Thanks very much,

For versions of Tcl less than 8.6.11 we're failing because it's a new test
exposing an old problem, is that correct?
This would explain why I don't see any test failures after
building v4.99.22 with Tcl 8.6.9 - it's only because 4.99.23 has introduced
the tests and not that 4.99.22 doesn't have the problem.

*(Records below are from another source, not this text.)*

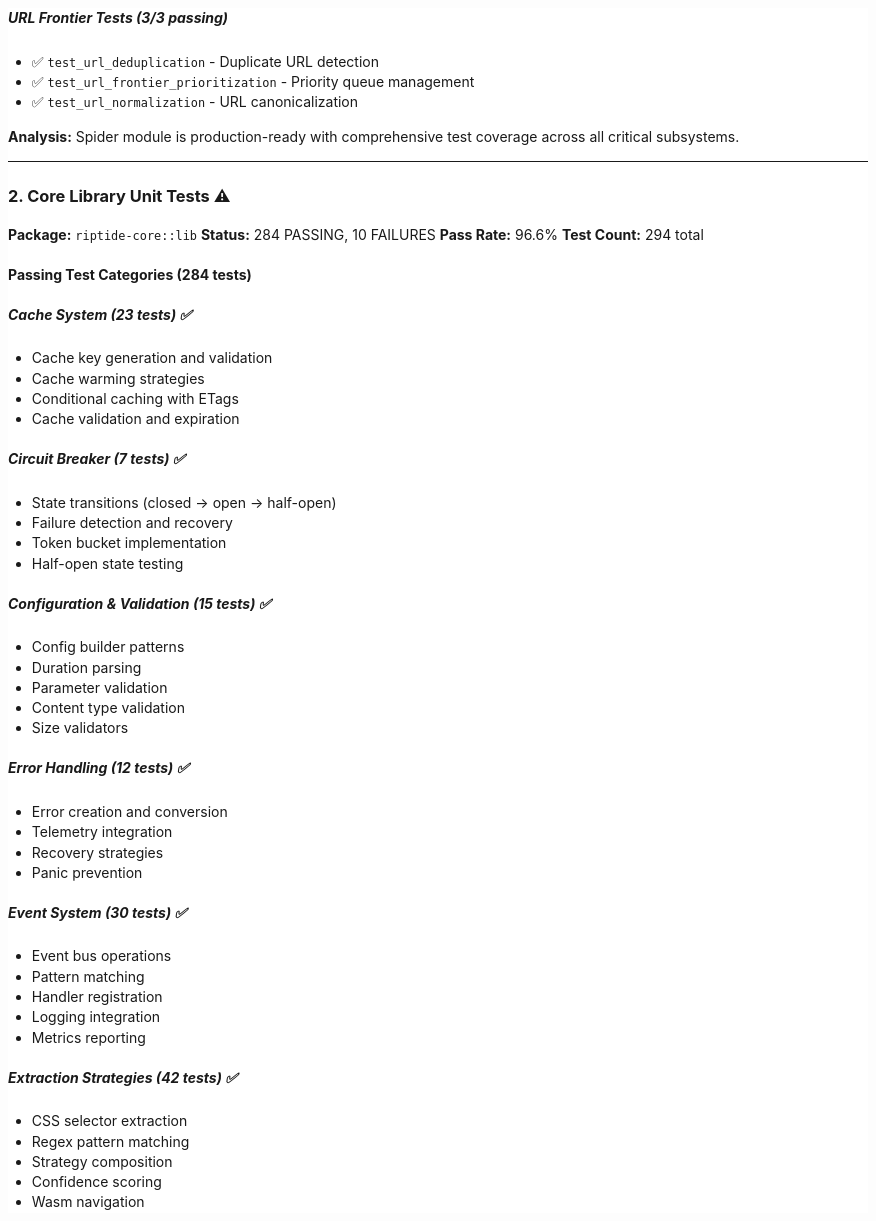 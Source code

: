 ##### URL Frontier Tests (3/3 passing)
- ✅ `test_url_deduplication` - Duplicate URL detection
- ✅ `test_url_frontier_prioritization` - Priority queue management
- ✅ `test_url_normalization` - URL canonicalization

**Analysis:** Spider module is production-ready with comprehensive test coverage across all critical subsystems.

---

### 2. Core Library Unit Tests ⚠️

**Package:** `riptide-core::lib`
**Status:** 284 PASSING, 10 FAILURES
**Pass Rate:** 96.6%
**Test Count:** 294 total

#### Passing Test Categories (284 tests)

##### Cache System (23 tests) ✅
- Cache key generation and validation
- Cache warming strategies
- Conditional caching with ETags
- Cache validation and expiration

##### Circuit Breaker (7 tests) ✅
- State transitions (closed → open → half-open)
- Failure detection and recovery
- Token bucket implementation
- Half-open state testing

##### Configuration & Validation (15 tests) ✅
- Config builder patterns
- Duration parsing
- Parameter validation
- Content type validation
- Size validators

##### Error Handling (12 tests) ✅
- Error creation and conversion
- Telemetry integration
- Recovery strategies
- Panic prevention

##### Event System (30 tests) ✅
- Event bus operations
- Pattern matching
- Handler registration
- Logging integration
- Metrics reporting

##### Extraction Strategies (42 tests) ✅
- CSS selector extraction
- Regex pattern matching
- Strategy composition
- Confidence scoring
- Wasm navigation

To test Tcl8.6.11 the easiest way for me is to jump to bullseye (Debian
v11) which provides 8.6.11+dfsg-1

Strangely I seem to get the same ns_strcoll seg fault with that.
But if I remove misc.test temporarily, all other tests pass happily.

# uname -a
Linux ip-172-0-1-190 5.10.0-12-cloud-amd64 #1 SMP Debian 5.10.103-1
(2022-03-07) x86_64 GNU/Linux

# cat /etc/debian_version
11.3

# ls -l /lib/x86_64-linux-gnu/libc.so.6
lrwxrwxrwx 1 root root 12 Mar 17 21:37 /lib/x86_64-linux-gnu/libc.so.6 ->
libc-2.31.so

# apt-cache policy tcl8.6
tcl8.6:
  Installed: 8.6.11+dfsg-1

# git clone https://bitbucket.org/naviserver/naviserver.git
Cloning into 'naviserver'...

# cd naviserver
# git checkout tags/naviserver-4.99.23
Note: switching to 'tags/naviserver-4.99.23'.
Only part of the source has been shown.